Willy Loman, über 60 Jahre alt, hat es zu einem kleinen Haus gebracht, noch nicht ganz schuldenfrei, fast ohne Sonne inmitten von Wolkenkratzern, aber immerhin. Jetzt spürt er, daß er seinen Job nicht mehr ausfüllt. Er fährt 1000 Kilometer nach Hause zurück, obwohl er nichts verkauft hat. In der Nacht der Heimkehr und am folgenden Tage noch klammert er sich unverdrossen an die Illusion, als zwar alter Mann doch noch das große Geschäft zu machen. Und seine zwei Söhne, Biff und Happy, die über 30 sind, es aber zu nichts gebracht haben bisher, verklärt er in seinen Vorstellungen zu wahren Glücksrittern des Erfolges.

Doch nachdem er sein Leben noch einmal hat Revue passieren lassen und unterm Strich vor allem den Rausschmiß aus der Firma abrechnen muß, für die er 30 Jahre treu geschuftet hat, kann ihn niemand mehr halten. Er stürzt zum Auto und rast in den Tod. Er setzt ein Zeichen. Aber niemand wird es wahrnehmen, geschweige denn verstehen. Linda (Monika Lennartz), seine kleine, schmächtige und so geduldige Frau, fühlt sich „frei" an seinem Grab.

Das Bemerkenswerte an Siegfried Bührs Inszenierung ist wahrscheinlich, daß sie sich objektiv verhält, daß sie mit ihren prägnanten Bildern in einer Häuserschlucht (Ausstattung Eberhard Keienburg) nicht zu werten und zu rechten versucht. Und Klaus Manchen hält diesen Willy Loman hervorragend im Gleichgewicht. Er spielt mit Verständnis dessen wahnwitzigen Illusionismus, aber auch dessen letztendliches Weglaufen in den Tod.
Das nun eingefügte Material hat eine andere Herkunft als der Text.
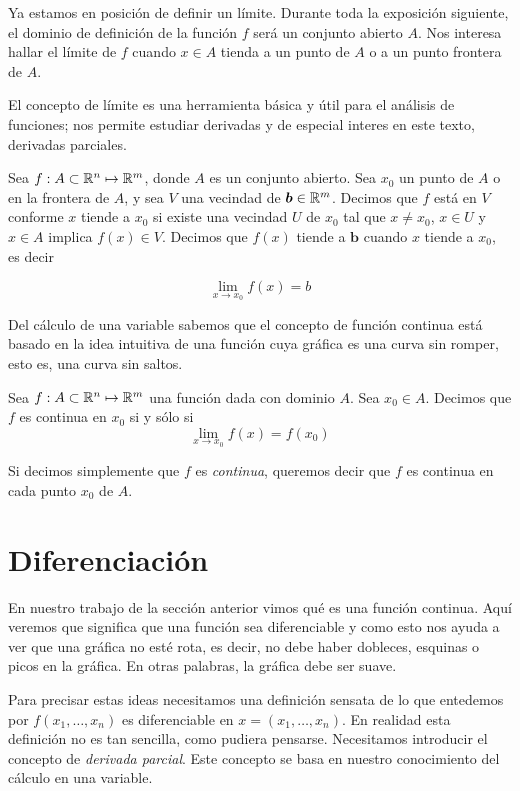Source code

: Ya estamos en posición de definir un límite. Durante toda la exposición siguiente, el dominio de definición de la función $f$ será un conjunto abierto $A$.
Nos interesa hallar el límite de $f$ cuando $x \in A$ tienda a un punto de $A$ o a un punto frontera de $A$.

El concepto de límite es una herramienta básica y útil para el análisis de funciones; nos permite estudiar derivadas y de especial interes en este texto,
derivadas parciales.

\begin{definition}[Límite]
    Sea $f:A \subset \mathbb{R}^{n} \mapsto \mathbb{R}^{m}$, donde $A$ es un conjunto abierto. Sea $x_{0}$ un punto de $A$ o en la frontera de $A$, y sea
    $V$ una vecindad de $\bm{b} \in \mathbb{R}^{m}$. Decimos que $f$ está en $V$ conforme $x$ tiende a $x_{0}$ si existe una vecindad $U$ de 
    $x_{0}$ tal que $x \neq x_{0}$, $x \in U$ y $x \in A$ implica $f(x) \in V$. Decimos que $f(x)$ tiende a $\bm{b}$ cuando
    $x$ tiende a $x_{0}$, es decir

    $$ \lim_{x \rightarrow x_{0}} f(x) = b $$
\end{definition}

Del cálculo de una variable sabemos que el concepto de función continua está basado en la idea intuitiva de una función cuya gráfica es una
curva sin romper, esto es, una curva sin saltos.

\begin{definition}
    Sea $f:A \subset \mathbb{R}^{n} \mapsto \mathbb{R}^{m}$ una función dada con dominio $A$. Sea $x_{0} \in A$. Decimos que $f$ es continua
    en $x_{0}$ si y sólo si
    $$ \lim_{x \rightarrow x_{0}} f(x) = f(x_{0})$$
\end{definition}

Si decimos simplemente que $f$ es \emph{continua}, queremos decir que $f$ es continua
en cada punto $x_{0}$ de $A$.

\section{Diferenciación}

En nuestro trabajo de la sección anterior vimos qué es una función continua. Aquí veremos que significa que una función sea diferenciable y como
esto nos ayuda a ver que una gráfica no esté rota, es decir, no debe haber dobleces, esquinas o picos en la gráfica. En otras palabras, la gráfica 
debe ser suave.

Para precisar estas ideas necesitamos una definición sensata de lo que entedemos por $f(x_{1}, \ldots, x_{n})$ es diferenciable en $x=(x_{1}, \ldots, x_{n})$.
En realidad esta definición no es tan sencilla, como pudiera pensarse. Necesitamos introducir el concepto de \emph{derivada parcial}. Este concepto se
basa en nuestro conocimiento del cálculo en una variable.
Kein Held, dieser Willy, gewiß nicht, ein Opfer der widrigen Umstände einer Gesellschaft, die die Würde des Menschen realiter nicht kennt, es sei denn die des Erfolges auf dem Markt. Die Tragik dieses Handlungsreisenden ist, daß er sich so absolut, so überhaupt ins Geschäftemachen hat verstricken lassen. Und daß er, freilich wohl nur allzu folgerichtig, Feind und Freund nicht mehr zu unterscheiden vermag. Howard Wagner (Daniel Minetti), den smarten Juniorchef der Firma, bittet er vergebens um die weitere Anstellung. Den gutmütigen Charley (Wolfgang Hosfeld), den Freund der Familie, der ihm einen auskömmlichen Job fast aufdrängt, lacht er nur aus. Illusionen hat er, bis zuletzt.

Einen erbitterten Kampf führt er mit seinem Sohn Biff (Götz Schubert). Der hat ihn nämlich in Boston beim Fremdgehen überrascht und kann es dem Daddy nicht verzeihen. Und Vater kann es nicht wegstecken, daß Biff die Mathematik-Prüfung verpatzt hat. Sohn Happy (Thomas Rühmann), dem oberflächlichen Schürzenjäger, gelingt es nicht zu vermitteln.

Erfolgsdenken, das konstitutive Element der amerikanischen Mythologie, wird vorerst fast weltweit das Sinnen und Trachten der Menschen bestimmen. Gut, daß Arthur Miller seine Bemerkung dazu gemacht hat: Sich im Dschungel durchzusetzen, verlangt ganze Kerle. Wir müssen's lernen, lernen und nochmals lernen. Und wehe dem, der die Nerven verliert!